Joshua Coombs network-lists at gwi.net
Fri May 23 12:01:40 EDT 2003


I operate a small Co-location lan as part of my network.  This lan is
isolated as much as possible from my primary network to eliminate the
chance that a pesky customer box can take down my primary business.  To
that end, I have a 4500M+ setup as both a 'fuse-able link' and light link
throttle.  I have a block of ip's statically routed to it, it then
presents subnets of that main block to the individual colos using vlan
tagging to an HP 4000 switch.  Theoretically if something were to happen
to cause that router to go berserk, it's not participating in ospf, bgp,
etc, and as such can't impact the rest of my network.
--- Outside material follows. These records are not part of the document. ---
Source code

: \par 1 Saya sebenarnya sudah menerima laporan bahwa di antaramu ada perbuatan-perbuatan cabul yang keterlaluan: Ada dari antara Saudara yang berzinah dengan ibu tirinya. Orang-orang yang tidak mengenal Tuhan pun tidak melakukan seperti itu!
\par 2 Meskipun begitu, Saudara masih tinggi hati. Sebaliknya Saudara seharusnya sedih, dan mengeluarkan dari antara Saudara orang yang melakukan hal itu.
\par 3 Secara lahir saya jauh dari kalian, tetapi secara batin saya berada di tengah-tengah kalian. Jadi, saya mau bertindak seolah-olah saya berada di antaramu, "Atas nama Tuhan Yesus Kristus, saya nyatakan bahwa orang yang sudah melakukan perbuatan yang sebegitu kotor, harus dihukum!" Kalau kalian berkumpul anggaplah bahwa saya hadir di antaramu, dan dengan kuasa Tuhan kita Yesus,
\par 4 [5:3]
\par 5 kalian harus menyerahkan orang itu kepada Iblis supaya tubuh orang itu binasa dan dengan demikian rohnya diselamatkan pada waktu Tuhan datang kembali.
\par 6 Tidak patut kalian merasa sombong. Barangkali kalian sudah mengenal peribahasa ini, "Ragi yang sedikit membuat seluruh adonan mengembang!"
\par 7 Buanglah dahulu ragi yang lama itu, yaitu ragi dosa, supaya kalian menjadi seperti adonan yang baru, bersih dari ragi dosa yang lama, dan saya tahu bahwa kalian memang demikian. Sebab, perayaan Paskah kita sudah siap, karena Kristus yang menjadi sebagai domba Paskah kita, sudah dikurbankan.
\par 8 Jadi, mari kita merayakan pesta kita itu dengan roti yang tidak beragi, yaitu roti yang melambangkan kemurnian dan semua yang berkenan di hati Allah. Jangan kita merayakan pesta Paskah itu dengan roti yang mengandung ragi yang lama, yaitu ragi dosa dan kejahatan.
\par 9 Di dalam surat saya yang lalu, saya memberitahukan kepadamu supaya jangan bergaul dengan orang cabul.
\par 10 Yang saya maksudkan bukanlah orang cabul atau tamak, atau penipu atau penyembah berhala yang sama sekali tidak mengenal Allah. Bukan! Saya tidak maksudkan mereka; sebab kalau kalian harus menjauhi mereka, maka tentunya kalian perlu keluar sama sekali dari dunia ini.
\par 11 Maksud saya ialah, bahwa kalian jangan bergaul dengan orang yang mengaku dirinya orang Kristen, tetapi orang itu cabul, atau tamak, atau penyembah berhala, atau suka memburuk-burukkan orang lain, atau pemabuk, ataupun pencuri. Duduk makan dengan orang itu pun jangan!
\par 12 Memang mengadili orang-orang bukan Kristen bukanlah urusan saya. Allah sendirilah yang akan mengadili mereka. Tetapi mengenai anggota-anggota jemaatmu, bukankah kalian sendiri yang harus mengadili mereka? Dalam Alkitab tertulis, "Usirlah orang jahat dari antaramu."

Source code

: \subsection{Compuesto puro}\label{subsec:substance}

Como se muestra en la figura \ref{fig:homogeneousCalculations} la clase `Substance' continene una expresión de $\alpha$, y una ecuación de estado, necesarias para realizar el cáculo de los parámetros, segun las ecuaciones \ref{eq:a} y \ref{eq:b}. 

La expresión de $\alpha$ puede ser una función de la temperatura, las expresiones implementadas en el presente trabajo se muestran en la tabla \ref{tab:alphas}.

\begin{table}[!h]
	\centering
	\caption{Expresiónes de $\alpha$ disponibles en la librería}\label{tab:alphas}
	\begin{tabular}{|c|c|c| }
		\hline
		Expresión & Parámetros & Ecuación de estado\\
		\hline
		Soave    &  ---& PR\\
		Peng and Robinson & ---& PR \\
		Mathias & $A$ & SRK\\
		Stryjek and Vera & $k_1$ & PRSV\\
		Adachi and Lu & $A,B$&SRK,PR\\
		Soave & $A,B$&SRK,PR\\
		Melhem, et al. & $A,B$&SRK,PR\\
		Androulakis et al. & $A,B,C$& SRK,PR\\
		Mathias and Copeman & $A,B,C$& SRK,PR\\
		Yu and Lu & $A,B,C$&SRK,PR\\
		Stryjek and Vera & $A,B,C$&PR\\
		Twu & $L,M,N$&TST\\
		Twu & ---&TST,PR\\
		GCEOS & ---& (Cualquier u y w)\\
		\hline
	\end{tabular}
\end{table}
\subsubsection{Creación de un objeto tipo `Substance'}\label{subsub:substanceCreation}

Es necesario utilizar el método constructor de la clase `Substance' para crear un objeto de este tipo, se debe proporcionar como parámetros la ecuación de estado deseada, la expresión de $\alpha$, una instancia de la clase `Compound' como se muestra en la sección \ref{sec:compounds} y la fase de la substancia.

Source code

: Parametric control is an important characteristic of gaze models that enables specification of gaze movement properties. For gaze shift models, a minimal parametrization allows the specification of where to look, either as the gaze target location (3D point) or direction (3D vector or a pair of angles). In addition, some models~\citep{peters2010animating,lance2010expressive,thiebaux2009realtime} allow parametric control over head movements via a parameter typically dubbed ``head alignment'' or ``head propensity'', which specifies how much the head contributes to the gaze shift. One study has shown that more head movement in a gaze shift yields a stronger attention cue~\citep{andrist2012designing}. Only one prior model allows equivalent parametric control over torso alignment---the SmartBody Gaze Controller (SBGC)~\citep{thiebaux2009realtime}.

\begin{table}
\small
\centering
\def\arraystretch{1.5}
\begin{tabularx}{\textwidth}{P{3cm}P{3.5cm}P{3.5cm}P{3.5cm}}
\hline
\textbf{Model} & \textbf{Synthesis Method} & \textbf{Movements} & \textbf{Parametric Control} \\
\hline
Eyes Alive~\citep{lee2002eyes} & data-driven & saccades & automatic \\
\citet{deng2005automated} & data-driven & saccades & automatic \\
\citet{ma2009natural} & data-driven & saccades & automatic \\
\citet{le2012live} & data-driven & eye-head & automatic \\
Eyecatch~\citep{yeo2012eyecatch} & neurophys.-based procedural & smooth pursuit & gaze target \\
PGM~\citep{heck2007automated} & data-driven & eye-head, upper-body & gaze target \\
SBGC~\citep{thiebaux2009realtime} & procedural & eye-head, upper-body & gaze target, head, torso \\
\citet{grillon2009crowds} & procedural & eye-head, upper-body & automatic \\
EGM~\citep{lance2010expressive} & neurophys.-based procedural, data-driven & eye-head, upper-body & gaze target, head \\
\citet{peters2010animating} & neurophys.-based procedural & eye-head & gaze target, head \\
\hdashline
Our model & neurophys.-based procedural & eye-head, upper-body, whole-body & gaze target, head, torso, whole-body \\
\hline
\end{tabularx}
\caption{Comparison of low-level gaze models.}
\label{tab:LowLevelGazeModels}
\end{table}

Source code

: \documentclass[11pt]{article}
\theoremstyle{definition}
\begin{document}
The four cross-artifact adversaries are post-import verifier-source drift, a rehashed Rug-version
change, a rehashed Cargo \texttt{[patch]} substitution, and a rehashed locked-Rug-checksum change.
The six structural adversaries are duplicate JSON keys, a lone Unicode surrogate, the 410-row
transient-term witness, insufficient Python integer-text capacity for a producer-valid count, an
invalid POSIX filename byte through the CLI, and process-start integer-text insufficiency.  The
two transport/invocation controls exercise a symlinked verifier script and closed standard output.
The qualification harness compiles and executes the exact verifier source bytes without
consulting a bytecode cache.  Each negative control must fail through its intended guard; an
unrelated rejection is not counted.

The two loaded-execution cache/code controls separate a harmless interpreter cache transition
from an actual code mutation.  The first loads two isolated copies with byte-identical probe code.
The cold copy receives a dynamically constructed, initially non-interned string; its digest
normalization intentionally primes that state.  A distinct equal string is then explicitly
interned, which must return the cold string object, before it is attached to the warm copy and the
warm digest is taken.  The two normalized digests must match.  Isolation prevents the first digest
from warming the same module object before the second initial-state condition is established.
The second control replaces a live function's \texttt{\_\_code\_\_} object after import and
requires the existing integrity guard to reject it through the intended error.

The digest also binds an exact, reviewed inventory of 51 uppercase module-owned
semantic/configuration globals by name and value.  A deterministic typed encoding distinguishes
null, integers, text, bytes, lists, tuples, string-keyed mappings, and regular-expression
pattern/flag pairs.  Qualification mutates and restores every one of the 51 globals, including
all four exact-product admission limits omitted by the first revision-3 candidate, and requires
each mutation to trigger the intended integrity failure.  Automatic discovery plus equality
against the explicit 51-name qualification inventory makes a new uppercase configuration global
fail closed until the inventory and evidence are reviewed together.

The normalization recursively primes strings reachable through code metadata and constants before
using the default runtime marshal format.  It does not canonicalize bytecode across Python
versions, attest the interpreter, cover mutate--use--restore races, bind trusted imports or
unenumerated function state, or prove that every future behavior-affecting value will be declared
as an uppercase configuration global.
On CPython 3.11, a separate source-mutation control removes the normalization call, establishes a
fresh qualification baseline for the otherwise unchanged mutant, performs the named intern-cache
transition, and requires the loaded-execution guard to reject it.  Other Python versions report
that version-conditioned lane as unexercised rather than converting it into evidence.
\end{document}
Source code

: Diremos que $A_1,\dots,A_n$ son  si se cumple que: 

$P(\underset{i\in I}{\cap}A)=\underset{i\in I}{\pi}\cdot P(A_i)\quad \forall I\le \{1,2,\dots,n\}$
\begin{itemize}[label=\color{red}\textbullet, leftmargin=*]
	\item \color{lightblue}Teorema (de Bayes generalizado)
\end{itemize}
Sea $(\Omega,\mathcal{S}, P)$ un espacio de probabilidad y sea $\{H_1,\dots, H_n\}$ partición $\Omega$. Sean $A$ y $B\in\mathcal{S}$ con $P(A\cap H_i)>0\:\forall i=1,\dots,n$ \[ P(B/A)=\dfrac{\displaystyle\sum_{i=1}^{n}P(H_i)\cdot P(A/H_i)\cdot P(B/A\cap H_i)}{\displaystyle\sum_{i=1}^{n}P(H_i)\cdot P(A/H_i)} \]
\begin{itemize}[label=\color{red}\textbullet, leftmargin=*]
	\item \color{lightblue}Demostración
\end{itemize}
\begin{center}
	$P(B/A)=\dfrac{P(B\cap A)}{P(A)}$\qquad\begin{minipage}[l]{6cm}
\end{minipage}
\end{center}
This setup so far has worked great, simple, easy to maintain, but its a
flaming single point of failure.  I had this pointed out to me last
night when for no reason that I can currently ascertain, it stopped
passing traffic on it's public ethernet interface.  There were no error
counters incrementing, no log entries, etc.  Systems on the private
(colo) side could reach the router and pass packets amongst the various
subnets, so routing was up and functional.  After much head scratching,
I saved the conf, reloaded, observed correct behavior, and gave the
router an ok bill of health when the stored conf matched my remote
archive copy.

While I try to figure out what happened, I also need to implement some
sort of fail over system, preferably automatic to keep this from
happening in the future.  HSRP/VRRP should be easy enough to implement
on the public interface, which will work if one router completely dies.
My concern is how well would hsrp work in a situation like last night.
On the public side the functioning router will pickup the ip and respond
to the outside world, on the private/colo side, the 'dead' router will
still be responding, so it'll hold the ips for the colo interfaces,
which will result in 0 traffic traversing the routers.  Is there a more
elegant solution than hsrp for this setup?

My current contingency is going to be manual fall-over for now, a second
identically configured router, plugged in, but the corresponding switch
ports on each end disabled.  In the event of a failure I'll manually
remote activate those ports to let it take over.